The ECB took the drastic step one week ago of dropping the deposit rate to minus 0.1%, which means banks will have to pay to deposit money with it.

The move is hoped to encourage banks to lend their money instead, ideally to businesses, to boost the economy in general.
 
Analysts say the move to introduce negative interest rates could drive more European bank investors towards bonds or mortgage-backed securities issued by Australian banks, pushing down the sector’s ­funding costs.
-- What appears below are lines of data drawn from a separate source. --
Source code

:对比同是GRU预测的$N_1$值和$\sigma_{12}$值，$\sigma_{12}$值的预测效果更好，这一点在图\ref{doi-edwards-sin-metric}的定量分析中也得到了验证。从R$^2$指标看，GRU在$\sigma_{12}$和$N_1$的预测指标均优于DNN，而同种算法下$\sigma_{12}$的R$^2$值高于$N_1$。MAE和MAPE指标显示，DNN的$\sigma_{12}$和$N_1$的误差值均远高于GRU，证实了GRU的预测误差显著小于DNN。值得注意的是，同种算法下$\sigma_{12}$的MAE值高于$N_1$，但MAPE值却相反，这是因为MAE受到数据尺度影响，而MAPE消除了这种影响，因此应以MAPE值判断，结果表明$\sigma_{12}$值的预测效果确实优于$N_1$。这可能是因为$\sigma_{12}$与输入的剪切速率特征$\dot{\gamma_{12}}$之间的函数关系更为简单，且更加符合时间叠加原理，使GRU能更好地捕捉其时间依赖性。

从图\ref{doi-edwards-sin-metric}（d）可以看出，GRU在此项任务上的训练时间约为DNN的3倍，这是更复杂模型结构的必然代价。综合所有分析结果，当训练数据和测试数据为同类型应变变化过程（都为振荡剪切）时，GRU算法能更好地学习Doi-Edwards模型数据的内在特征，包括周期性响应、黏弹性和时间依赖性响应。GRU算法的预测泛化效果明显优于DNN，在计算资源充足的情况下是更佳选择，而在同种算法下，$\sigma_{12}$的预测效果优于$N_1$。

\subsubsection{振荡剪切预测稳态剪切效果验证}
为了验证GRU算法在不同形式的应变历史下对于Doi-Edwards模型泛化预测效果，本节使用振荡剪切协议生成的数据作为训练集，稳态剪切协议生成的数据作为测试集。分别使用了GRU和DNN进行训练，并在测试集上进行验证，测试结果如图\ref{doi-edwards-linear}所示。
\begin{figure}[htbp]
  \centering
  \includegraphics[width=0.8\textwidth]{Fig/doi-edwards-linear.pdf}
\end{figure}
But FBAA chief executive Peter White says while all borrowers like cheaper rates, it will also encourage people to overcommit without taking future rate rises into consideration.
 
“Our response to these media reports is 'caveat emptor' - buyer beware – as rates that are too low can only go in one direction.”
 
Abnormally low rates may encourage more loans but, “the upwards correction could be quite large to compensate the extreme low”, White says.
 
“This will not only remove any advantage borrowers had but could have the reverse effect and result in people losing their homes due to a failure to meet increased payments.”
 
The FBAA advocates for banks to absorb increases to protect borrowers, and banks should equally absorb any unusually low cost of funds, White says.
 
“Borrowers thrive when interest rates are more constant. Any drop on the cost of funds simply won't last. It can’t.”

The ECB broke new ground by becoming the first major central bank to have a negative deposit rate while also proving up to €400 billion ($585 billion) in cheap loans to lenders.